Naveena Vikramadityan ( Modern Vikramadithyan) is a 1940 Indian Tamil language film produced by N. S. Krishnan and directed by K. S. Mani. The film stars N. S. Krishnan, T. A. Mathuram, T. S. Durairaj and M. R. Swaminathan. The story is based on the 1933 American film Roman Scandals.

==Plot==
In the film, N. S. Krishnan used to give musical discourses on the story of King Vikramaditya, an emperor in ancient India. NSK takes the emperor as his role model. One day he had a dispute with his friend M. R. Swaminathan who knocks NSK unconscious. During the unconscious state, NSK becomes the Emperor Vikramaditya. In this dream-like state he undergoes many adventures along with T. S. Durairaj.
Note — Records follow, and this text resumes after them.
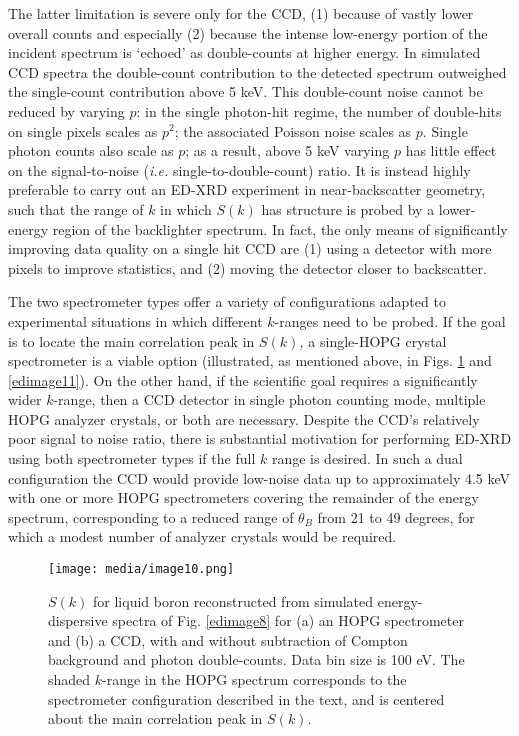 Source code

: The latter limitation is severe only for the CCD, (1) because of vastly
lower overall counts and especially (2) because the intense low-energy
portion of the incident spectrum is `echoed' as double-counts at higher
energy. In simulated CCD spectra the double-count contribution to the
detected spectrum outweighed the single-count contribution above 5 keV.
This double-count noise cannot be reduced by varying \(p\): in the
single photon-hit regime, the number of double-hits on single pixels
scales as \(p^{2}\); the associated Poisson noise scales as \(p\).
Single photon counts also scale as \(p\); as a result, above 5 keV
varying \(p\) has little effect on the signal-to-noise (\emph{i.e.}
single-to-double-count) ratio. It is instead highly preferable to carry
out an ED-XRD experiment in near-backscatter geometry, such that the
range of \(k\) in which \(S(k)\) has structure is probed by a
lower-energy region of the backlighter spectrum. In fact, the only means
of significantly improving data quality on a single hit CCD are (1)
using a detector with more pixels to improve statistics, and (2) moving
the detector closer to backscatter.

\FloatBarrier

The two spectrometer types offer a variety of configurations adapted to
experimental situations in which different \(k\)-ranges need to be
probed. If the goal is to locate the main correlation peak in
\(S(k)\)\emph{,} a single-HOPG crystal spectrometer is a viable option
(illustrated, as mentioned above, in Figs. \ref{edimage10} and \ref{edimage11}). On the other
hand, if the scientific goal requires a significantly wider \(k\)-range,
then a CCD detector in single photon counting mode, multiple HOPG
analyzer crystals, or both are necessary. Despite the CCD's relatively
poor signal to noise ratio, there is substantial motivation for
performing ED-XRD using both spectrometer types if the full \(k\) range
is desired. In such a dual configuration the CCD would provide low-noise
data up to approximately 4.5 keV with one or more HOPG spectrometers
covering the remainder of the energy spectrum, corresponding to a
reduced range of \(\theta_{B}\) from 21 to 49 degrees, for which a
modest number of analyzer crystals would be required.

\begin{figure} 
\caption{ \(S(k)\) for liquid boron
reconstructed from simulated energy-dispersive spectra of Fig. \ref{edimage8} for (a)
an HOPG spectrometer and (b) a CCD, with and without subtraction of
Compton background and photon double-counts. Data bin size is 100 eV.
The shaded \(k\)-range in the HOPG spectrum corresponds to the
spectrometer configuration described in the text, and is centered about
the main correlation peak in \(S(k)\).}
\label{edimage10}
\centering
\texttt{[image: media/image10.png]}
\end{figure}


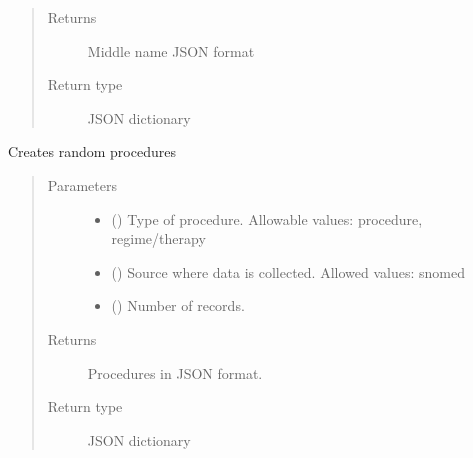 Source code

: \documentclass[letterpaper,10pt,english]{sphinxmanual}
\begin{document}
\begin{fulllineitems}
\begin{fulllineitems}
\begin{quote}
\begin{description}
\item[{Returns}] \leavevmode
\sphinxAtStartPar
Middle name JSON format

\item[{Return type}] \leavevmode
\sphinxAtStartPar
JSON dictionary

\end{description}\end{quote}

\end{fulllineitems}


\begin{fulllineitems}
\label{\detokenize{CE_app.synth_phr:CE_app.synth_phr.functions.Domains.procedure}}
\sphinxAtStartPar
Creates random procedures
\begin{quote}\begin{description}
\item[{Parameters}] \leavevmode\begin{itemize}
\item {} 
\sphinxAtStartPar
{} () \textendash{} Type of procedure. Allowable values: procedure, regime/therapy

\item {} 
\sphinxAtStartPar
{} () \textendash{} Source where data is collected. Allowed values: snomed

\item {} 
\sphinxAtStartPar
{} () \textendash{} Number of records.

\end{itemize}

\item[{Returns}] \leavevmode
\sphinxAtStartPar
Procedures in JSON format.

\item[{Return type}] \leavevmode
\sphinxAtStartPar
JSON dictionary


\end{description}
\end{quote}
\end{fulllineitems}
\end{fulllineitems}
\end{document}

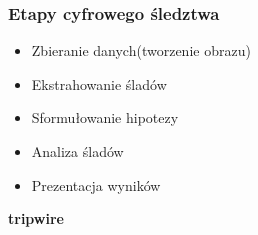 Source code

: \subsubsection{Etapy cyfrowego śledztwa}

\begin{itemize}
	\item Zbieranie danych(tworzenie obrazu)
	\item Ekstrahowanie śladów
	\item Sformułowanie hipotezy
	\item Analiza śladów
	\item Prezentacja wyników \\
\end{itemize}

\centerline{\textbf{tripwire}}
As a king he travels faster using roller skates. He meets Pesa Madanthai (woman who doesn't speaks) T. A. Mathuram and falls in love with her and sets about to make her his own.

==Cast==
List adapted from The Hindu article and from the database of Film News Anandan.

- N. S. Krishnan
- T. A. Mathuram
- S. V. Sahasranamam
- T. S. Durairaj
- M. R. Swaminathan
- P. S. Gnanam
- T. S. Krishnaveni
- P. R. Mangalam

==Production==
The film was produced in Central Studios where N. S. Krishnan had the office of his company Asoka Pictures. S. M. Sriramulu Naidu who was a partner in Central Studios helped in the production. Financial assistance was done by Narayanan and Company.

Roller skates were not known in India at that time. N. S. Krishnan is said to have undergone rigorous practice for many hours in order to achieve perfection in the film.

===Buddhimaan Balavaan Avaan===
This a short film produced and directed by N. S. Krishnan. It featured N. S. Krishnan and T. A. Mathuram. This short film was shown along with the main film Naveena Vikramadityan.

==Reception==
The film was well received by the audience and is remembered for NSK's skating and its comedy.